The Reinforcement Learning Algorithm

There are two general types of Reinforcement Learning algorithms: Model-based and Model-free. Model-based algorithms learn a transition model $P(s'\vert s,a)$ for the environment, where $s$ is the state of the environment at time $t$, $a$ is an action to be executed, and $s'$ is the resulting state of the environment at time $t+1$. Model-based algorithms also learn a reward model $R(s,a,s')$, which gives the expected one-step reward of performing action $a$ in state $s$ and making a transition to state $s'$. Once these models have been learned, dynamic programming algorithms [6] can be applied to compute the optimal value function $V^*$ and the optimal policy $\pi^*$ for choosing actions.

In contrast, model-free methods (such as Q learning and SARSA($\lambda$)) directly learn a value function $V^*$ by repeatedly interacting with the environment without first learning transition or reward models. They rely on the environment to ``model itself''. For robot learning, however, model-free methods are impractical, because they require many more interactions with the environment to obtain good results. They make sense in simulated worlds where the cost of performing an action can be much less than the cost of storing the transition and reward models, particularly if the environment is evolving over time. But the cost of performing an experimental action with a real robot is very high.

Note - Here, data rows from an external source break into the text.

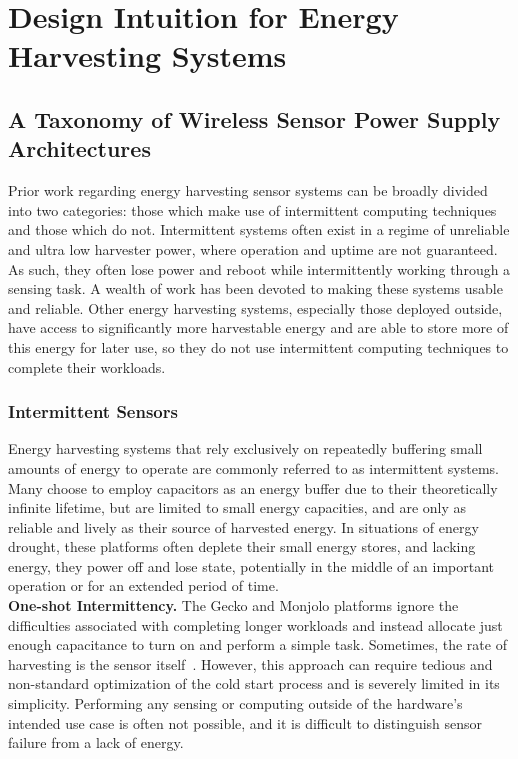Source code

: \chapter{Design Intuition for Energy Harvesting Systems}
\label{chap:intuition}

\section{A Taxonomy of Wireless Sensor Power Supply Architectures}
\label{sec:intuition_related}

Prior work regarding energy harvesting sensor systems can be broadly
divided into two categories: those which make use of intermittent computing
techniques and those which do not.
Intermittent systems often exist in a regime of unreliable and ultra low harvester power, where
operation and uptime are not guaranteed. As such, they often lose power and
reboot while intermittently working through a sensing task.
A wealth of work has been devoted to
making these systems usable and reliable.
Other energy harvesting systems, especially those deployed outside, have access
to significantly more harvestable energy and are able to store more of this energy
for later use, so they
do not use intermittent computing techniques to complete their workloads.
\subsection{Intermittent Sensors}
\label{sec:related:intermittent}

Energy harvesting systems that rely
exclusively on repeatedly buffering small amounts of energy to
operate are commonly referred to as intermittent systems.
Many choose to employ
capacitors as an energy buffer due to their theoretically infinite lifetime,
but are limited to small energy capacities, and are only as reliable and
lively as their source of harvested energy.
In situations of energy drought, 
these platforms often deplete their 
small energy stores, and lacking energy,
they power off and lose
state, potentially in the middle of an important operation or for an extended
period of time.
\\

\vspace{-6pt}
\noindent
\textbf{One-shot Intermittency.}
The Gecko and Monjolo platforms ignore the difficulties associated with
completing longer workloads and instead allocate
just enough capacitance to turn on and perform a simple task. Sometimes, the
rate of harvesting is the sensor itself~\cite{campbellEnergy14,
yervaGrafting12, debruin2013monjolo}.  However, this approach can require
tedious and non-standard optimization of the cold start process and is severely
limited in its simplicity. Performing any sensing or computing outside of the
hardware's intended use case is often not possible,
and it is difficult to distinguish sensor failure from a lack of energy.
\\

Hence, for our experiments, we have chosen the model-based algorithm known as Prioritized Sweeping [49]. Prioritized Sweeping works as follows. At each time step, the learner observes the state $s$ of the environment, chooses an action $a$, performs the action, receives a one-step reward $r$, and observes the resulting state $s'$. The learner then updates its estimate of $P(s'\vert s,a)$ and of $R(s,a,s')$ using the observed result state $s'$ and the observed reward $r$. Finally, the learner performs the $k$ most important Bellman backups to update its estimate of the value function $V$. A Bellman backup in state $s$ is computed as follows:

\begin{displaymath}V(s) := \max_a \sum_{s'} P(s'\vert s,a) [R(s,a,s') + V(s')]\end{displaymath}

This is essentially a one-step lookahead that considers all possible actions $a$ and all possible resulting states $s'$, computes the expected backed-up value of each $a$, and assigns the maximum such value to be the new estimate of $V$ at state $s$.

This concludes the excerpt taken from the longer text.